WORK TASK ▸ Repeat the full listing that follows, word for word.

• • • •

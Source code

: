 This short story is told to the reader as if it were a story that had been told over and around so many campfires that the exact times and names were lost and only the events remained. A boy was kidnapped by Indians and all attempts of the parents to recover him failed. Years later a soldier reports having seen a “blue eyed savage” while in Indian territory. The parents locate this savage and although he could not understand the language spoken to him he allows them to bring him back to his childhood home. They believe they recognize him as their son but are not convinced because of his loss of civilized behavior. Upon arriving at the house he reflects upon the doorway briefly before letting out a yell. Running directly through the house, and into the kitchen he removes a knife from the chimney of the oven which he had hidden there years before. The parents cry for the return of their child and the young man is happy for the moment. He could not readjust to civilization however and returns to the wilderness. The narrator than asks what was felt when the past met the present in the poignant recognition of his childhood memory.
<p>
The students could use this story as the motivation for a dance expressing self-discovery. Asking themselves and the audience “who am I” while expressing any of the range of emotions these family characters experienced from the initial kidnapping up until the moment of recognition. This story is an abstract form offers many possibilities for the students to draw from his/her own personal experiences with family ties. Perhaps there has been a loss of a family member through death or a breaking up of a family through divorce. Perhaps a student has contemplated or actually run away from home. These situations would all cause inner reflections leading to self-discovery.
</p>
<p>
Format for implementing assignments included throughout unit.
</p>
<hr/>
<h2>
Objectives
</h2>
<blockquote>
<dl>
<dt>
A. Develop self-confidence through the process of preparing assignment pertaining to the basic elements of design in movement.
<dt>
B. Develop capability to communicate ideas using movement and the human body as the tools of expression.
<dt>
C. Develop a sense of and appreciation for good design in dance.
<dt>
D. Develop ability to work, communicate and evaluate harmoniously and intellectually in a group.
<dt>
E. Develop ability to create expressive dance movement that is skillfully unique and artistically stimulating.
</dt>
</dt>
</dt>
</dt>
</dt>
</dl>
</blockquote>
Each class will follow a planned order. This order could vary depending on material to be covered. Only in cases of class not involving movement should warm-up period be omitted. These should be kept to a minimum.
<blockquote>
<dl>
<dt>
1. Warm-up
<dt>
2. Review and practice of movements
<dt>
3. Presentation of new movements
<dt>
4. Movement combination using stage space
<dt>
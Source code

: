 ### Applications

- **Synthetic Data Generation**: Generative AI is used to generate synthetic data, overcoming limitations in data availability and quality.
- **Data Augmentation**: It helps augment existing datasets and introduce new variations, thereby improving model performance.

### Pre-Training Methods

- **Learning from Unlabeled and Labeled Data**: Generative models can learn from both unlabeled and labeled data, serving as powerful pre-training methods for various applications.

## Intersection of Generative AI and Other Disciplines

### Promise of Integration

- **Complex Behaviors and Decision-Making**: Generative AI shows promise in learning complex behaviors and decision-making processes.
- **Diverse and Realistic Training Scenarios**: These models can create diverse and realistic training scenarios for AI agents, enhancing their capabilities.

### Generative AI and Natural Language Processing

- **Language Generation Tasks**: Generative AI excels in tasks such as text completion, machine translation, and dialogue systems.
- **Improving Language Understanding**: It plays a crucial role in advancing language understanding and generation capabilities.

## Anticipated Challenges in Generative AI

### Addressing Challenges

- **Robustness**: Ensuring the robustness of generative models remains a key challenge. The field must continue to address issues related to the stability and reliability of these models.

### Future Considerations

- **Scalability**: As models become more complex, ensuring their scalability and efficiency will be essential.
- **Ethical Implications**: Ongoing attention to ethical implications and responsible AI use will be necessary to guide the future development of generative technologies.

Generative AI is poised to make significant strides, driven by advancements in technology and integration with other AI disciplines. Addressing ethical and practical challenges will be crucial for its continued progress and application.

• • • •

ANSWER TO THIS TASK ▸
Source code

: This short story is told to the reader as if it were a story that had been told over and around so many campfires that the exact times and names were lost and only the events remained. A boy was kidnapped by Indians and all attempts of the parents to recover him failed. Years later a soldier reports having seen a “blue eyed savage” while in Indian territory. The parents locate this savage and although he could not understand the language spoken to him he allows them to bring him back to his childhood home. They believe they recognize him as their son but are not convinced because of his loss of civilized behavior. Upon arriving at the house he reflects upon the doorway briefly before letting out a yell. Running directly through the house, and into the kitchen he removes a knife from the chimney of the oven which he had hidden there years before. The parents cry for the return of their child and the young man is happy for the moment. He could not readjust to civilization however and returns to the wilderness. The narrator than asks what was felt when the past met the present in the poignant recognition of his childhood memory.
<p>
The students could use this story as the motivation for a dance expressing self-discovery. Asking themselves and the audience “who am I” while expressing any of the range of emotions these family characters experienced from the initial kidnapping up until the moment of recognition. This story is an abstract form offers many possibilities for the students to draw from his/her own personal experiences with family ties. Perhaps there has been a loss of a family member through death or a breaking up of a family through divorce. Perhaps a student has contemplated or actually run away from home. These situations would all cause inner reflections leading to self-discovery.
</p>
<p>
Format for implementing assignments included throughout unit.
</p>
<hr/>
<h2>
Objectives
</h2>
<blockquote>
<dl>
<dt>
A. Develop self-confidence through the process of preparing assignment pertaining to the basic elements of design in movement.
<dt>
B. Develop capability to communicate ideas using movement and the human body as the tools of expression.
<dt>
C. Develop a sense of and appreciation for good design in dance.
<dt>
D. Develop ability to work, communicate and evaluate harmoniously and intellectually in a group.
<dt>
E. Develop ability to create expressive dance movement that is skillfully unique and artistically stimulating.
</dt>
</dt>
</dt>
</dt>
</dt>
</dl>
</blockquote>
Each class will follow a planned order. This order could vary depending on material to be covered. Only in cases of class not involving movement should warm-up period be omitted. These should be kept to a minimum.
<blockquote>
<dl>
<dt>
1. Warm-up
<dt>
2. Review and practice of movements
<dt>
3. Presentation of new movements
<dt>
4. Movement combination using stage space
<dt>
Source code

: ### Applications

- **Synthetic Data Generation**: Generative AI is used to generate synthetic data, overcoming limitations in data availability and quality.
- **Data Augmentation**: It helps augment existing datasets and introduce new variations, thereby improving model performance.

### Pre-Training Methods

- **Learning from Unlabeled and Labeled Data**: Generative models can learn from both unlabeled and labeled data, serving as powerful pre-training methods for various applications.

## Intersection of Generative AI and Other Disciplines

### Promise of Integration

- **Complex Behaviors and Decision-Making**: Generative AI shows promise in learning complex behaviors and decision-making processes.
- **Diverse and Realistic Training Scenarios**: These models can create diverse and realistic training scenarios for AI agents, enhancing their capabilities.

### Generative AI and Natural Language Processing

- **Language Generation Tasks**: Generative AI excels in tasks such as text completion, machine translation, and dialogue systems.
- **Improving Language Understanding**: It plays a crucial role in advancing language understanding and generation capabilities.

## Anticipated Challenges in Generative AI

### Addressing Challenges

- **Robustness**: Ensuring the robustness of generative models remains a key challenge. The field must continue to address issues related to the stability and reliability of these models.

### Future Considerations

- **Scalability**: As models become more complex, ensuring their scalability and efficiency will be essential.
- **Ethical Implications**: Ongoing attention to ethical implications and responsible AI use will be necessary to guide the future development of generative technologies.

Generative AI is poised to make significant strides, driven by advancements in technology and integration with other AI disciplines. Addressing ethical and practical challenges will be crucial for its continued progress and application.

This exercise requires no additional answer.